Although the present invention and its advantages have been described in detail, it should be understood that various changes, substitutions and alterations can be made herein without departing from the spirit and scope of the invention as defined by the appended claims. Moreover, the scope of the present application is not intended to be limited to the particular embodiments of the process, machine, manufacture, composition of matter, means, methods and steps described in the specification. As one of ordinary skill in the art will readily appreciate from the disclosure of the present invention, processes, machines, manufacture, compositions of matter, means, methods, or steps, presently existing or later to be developed that perform substantially the same function or achieve substantially the same result as the corresponding embodiments described herein may be utilized according to the present invention. Accordingly, the appended claims are intended to include within their scope such processes, machines, manufacture, compositions of matter, means, methods, or steps.

Claims

WHAT IS CLAIMED IS: 1. A method of accessing cache, wherein said cache comprises multiple banks and multiple ports, said method comprising the steps of: receiving a memory access request in said cache 100; selecting one bank of multiple banks 10, 20 of said cache, wherein said selected bank contains a memory address required to satisfy said memory access request; and upon receiving said memory access request, mapping said selected bank to at least one of said multiple ports to satisfy said memory access request, wherein any one of said multiple banks can be mapped to any one of said multiple ports.
2. A computer system comprising: at least one processor for executing instructions; and a cache structure 100 accessible by said at least one processor to satisfy a memory access request therefrom, wherein said cache structure comprises multiple cache banks 10, 20 and multiple ports, and wherein said cache is configured such that any one of said multiple cache banks can be mapped to any one of said multiple ports to satisfy a memory access request.
3. A cache structure that is accessible by at least one computer processor to satisfy memory access requests for instructions being executed by said at least one computer processor, said cache structure comprising: means for receiving a memory access request from at least one processor; multiple cache banks 10, 20; multiple ports; and means 14 operable upon receiving a memory access request for mapping any one of said multiple cache banks to any one of said multiple ports to satisfy a received memory access request.

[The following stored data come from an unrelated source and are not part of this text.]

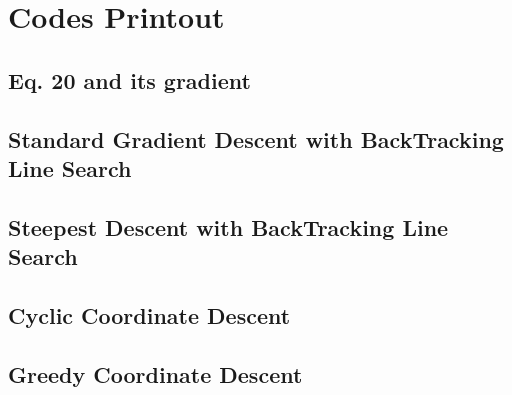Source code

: \documentclass[11pt,a4paper]{article}
\begin{document}
\newpage
\appendix
\section{Codes Printout}

\subsection{Eq. 20 and its gradient}



\newpage
\subsection{Standard Gradient Descent with BackTracking Line Search}

\newpage

\subsection{Steepest Descent with BackTracking Line Search}

\newpage

\subsection{Cyclic Coordinate Descent}

\newpage

\subsection{Greedy Coordinate Descent}

\newpage
\end{document}

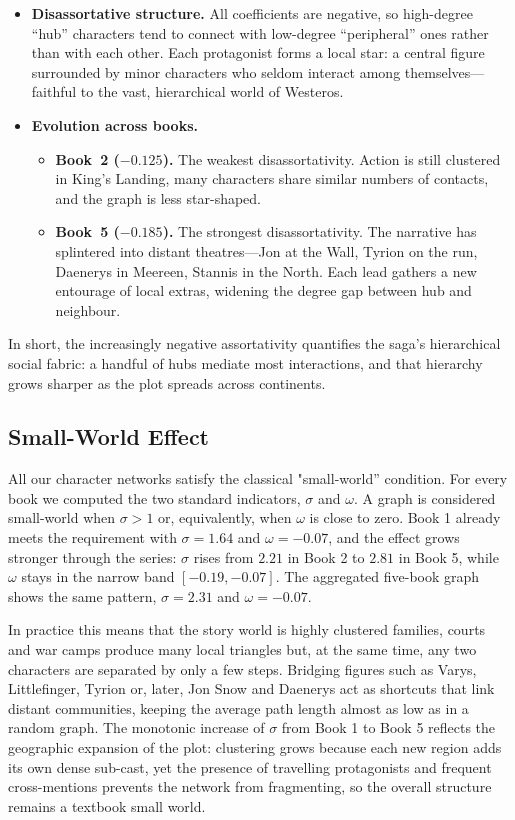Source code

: \documentclass[12pt, a4paper]{article}
\begin{document}
\begin{itemize}
  \item \textbf{Disassortative structure.}  
        All coefficients are negative, so high-degree “hub” characters tend to connect with low-degree “peripheral” ones rather than with each other.  
        Each protagonist forms a local star: a central figure surrounded by minor characters who seldom interact among themselves—faithful to the vast, hierarchical world of Westeros.

  \item \textbf{Evolution across books.}
        \begin{itemize}
          \item \textbf{Book~2 (\(-0.125\)).}  
                The weakest disassortativity. Action is still clustered in King’s Landing, many characters share similar numbers of contacts, and the graph is less star-shaped.

          \item \textbf{Book~5 (\(-0.185\)).}  
                The strongest disassortativity. The narrative has splintered into distant theatres—Jon at the Wall, Tyrion on the run, Daenerys in Meereen, Stannis in the North.  
                Each lead gathers a new entourage of local extras, widening the degree gap between hub and neighbour.
        \end{itemize}
\end{itemize}

\medskip
In short, the increasingly negative assortativity quantifies the saga’s hierarchical social fabric: a handful of hubs mediate most interactions, and that hierarchy grows sharper as the plot spreads across continents.
\subsection*{Small-World Effect} 

All our character networks satisfy the classical "small-world'' condition.
For every book we computed the two standard indicators, 
$\sigma$ and $\omega$.
A graph is considered small-world when $\sigma>1$ or, equivalently, when $\omega$ is close to zero.
Book 1 already meets the requirement with $\sigma=1.64$ and $\omega=-0.07$, and the effect grows stronger through the series: $\sigma$ rises from $2.21$ in Book 2 to $2.81$ in Book 5, while $\omega$ stays in the narrow band $[-0.19,-0.07]$.
The aggregated five-book graph shows the same pattern, $\sigma=2.31$ and $\omega=-0.07$.

In practice this means that the story world is highly clustered families, 
courts and war camps produce many local triangles but, at the same time, 
any two characters are separated by only a few steps. 
Bridging figures such as Varys, Littlefinger, 
Tyrion or, later, Jon Snow and Daenerys act as 
shortcuts that link distant communities, keeping the average path length almost as low 
as in a random graph.  The monotonic increase of $\sigma$ from Book 1 to Book 5 reflects
 the geographic expansion of the plot: clustering grows because each new region adds its
  own dense sub-cast, yet the presence of travelling protagonists and frequent cross-mentions
   prevents the network from fragmenting, so the overall structure remains a textbook small world.
\end{document}
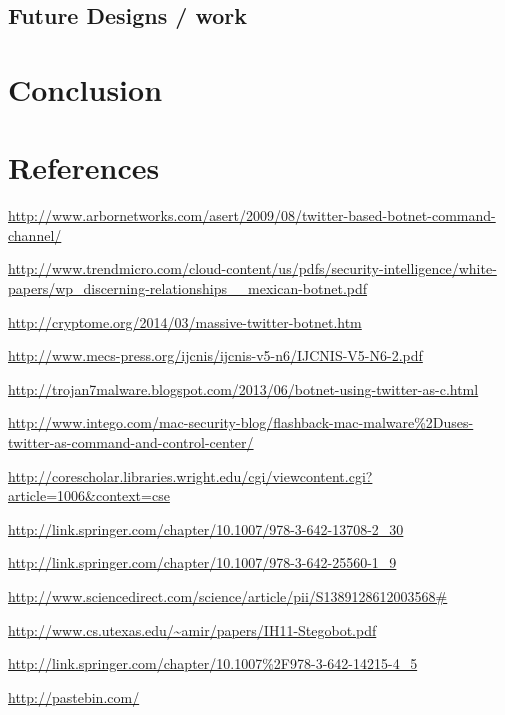 \documentclass[11pt, oneside]{article} %
\numberwithin{equation}{section} %
\numberwithin{figure}{section} %
\numberwithin{table}{section} %
\begin{document}
	\subsection{Future Designs / work}

\section{Conclusion}


\clearpage
\section{References}

\begingroup
\renewcommand{\section}[2]{}%
\begin{thebibliography}{99}

	\url{http://www.arbornetworks.com/asert/2009/08/twitter-based-botnet-command-channel/}

	\url{http://www.trendmicro.com/cloud-content/us/pdfs/security-intelligence/white-papers/wp_discerning-relationships__mexican-botnet.pdf}

	\url{http://cryptome.org/2014/03/massive-twitter-botnet.htm}

	\url{http://www.mecs-press.org/ijcnis/ijcnis-v5-n6/IJCNIS-V5-N6-2.pdf}

	\url{http://trojan7malware.blogspot.com/2013/06/botnet-using-twitter-as-c.html}

	\url{http://www.intego.com/mac-security-blog/flashback-mac-malware\%2Duses-twitter-as-command-and-control-center/}

	\url{http://corescholar.libraries.wright.edu/cgi/viewcontent.cgi?article=1006&context=cse}

	\url{http://link.springer.com/chapter/10.1007/978-3-642-13708-2_30}

	\url{http://link.springer.com/chapter/10.1007/978-3-642-25560-1_9}

	\url{http://www.sciencedirect.com/science/article/pii/S1389128612003568#}

	\url{http://www.cs.utexas.edu/~amir/papers/IH11-Stegobot.pdf}

	\url{http://link.springer.com/chapter/10.1007\%2F978-3-642-14215-4_5}

	\url{http://pastebin.com/}

\end{thebibliography}

\endgroup
\end{document}
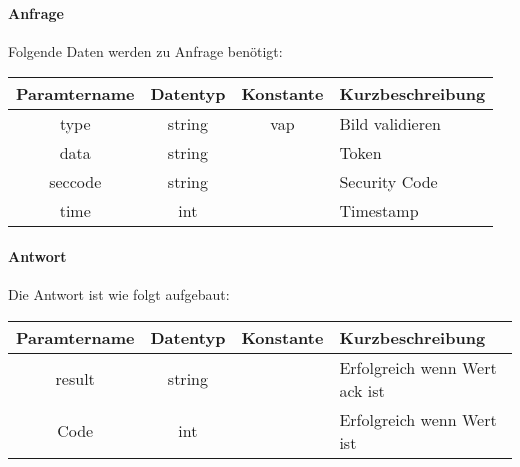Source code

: \paragraph{Anfrage}Folgende Daten werden zu Anfrage benötigt:
\begin{table}[H]
	\begin{tabular}{|c|c|c|p{6.5cm}|}
		\hline
		\textbf{Paramtername} & \textbf{Datentyp} & \textbf{Konstante} & \textbf{Kurzbeschreibung}                                                                                               \\ \hline
		type                & string            & vap                & Bild validieren \\ \hline
		data                & string            &                    & Token \\ \hline
		seccode             & string            &                    & Security Code \\ \hline
		time                & int               &                    & Timestamp \\ \hline
	\end{tabular}
\end{table}
\paragraph{Antwort}Die Antwort ist wie folgt aufgebaut:
\begin{table}[H]
	\begin{tabular}{|c|c|c|p{6.5cm}|}
		\hline
		\textbf{Paramtername} & \textbf{Datentyp} & \textbf{Konstante} & \textbf{Kurzbeschreibung}            \\ \hline                
		result              & string           &                 & Erfolgreich wenn Wert {\glqq ack\grqq} ist \\ \hline
		Code                & int              &                 & Erfolgreich wenn Wert {\glqq 0\grqq} ist \\ \hline
	\end{tabular}
\end{table}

<Desc/Clms Page number 16>
4. The method of claiml or the computer system of claim 2 wherein said multiple ports include multiple read ports and multiple write ports.
5. The method of claim 4 or the computer system of claim 4 wherein said multiple write ports includes at least one data fill port 12, 16.
6. The method of claim 1 further comprising the steps of receiving a second memory access request for said cache; selecting a second bank of said multiple banks of said cache, wherein said second bank contains a memory address required to satisfy said second memory access request; and in parallel with said last-mentioned mapping step, mapping said second bank to at least one other of said multiple ports to satisfy said second memory access request.
7. The computer system of claim 2 wherein said cache structure further comprises: a crossover MUX 14 that enables data from any one of said multiple cache banks to be mapped to any one of said multiple ports.
8. The computer system of claim 7 wherein said cache structure is arranged to receive multiple memory access requests and map any one of said multiple cache banks to any one of said multiple ports to satisfy multiple ones of said received multiple memory access requests in parallel.
9. The cache structure of claim 3 wherein said means for mapping comprises a crossover MUX 14.
10. The cache structure of claim 3 wherein said multiple ports comprises multiple read ports and multiple write ports, and wherein said means for receiving a memory access request comprises a cache data path.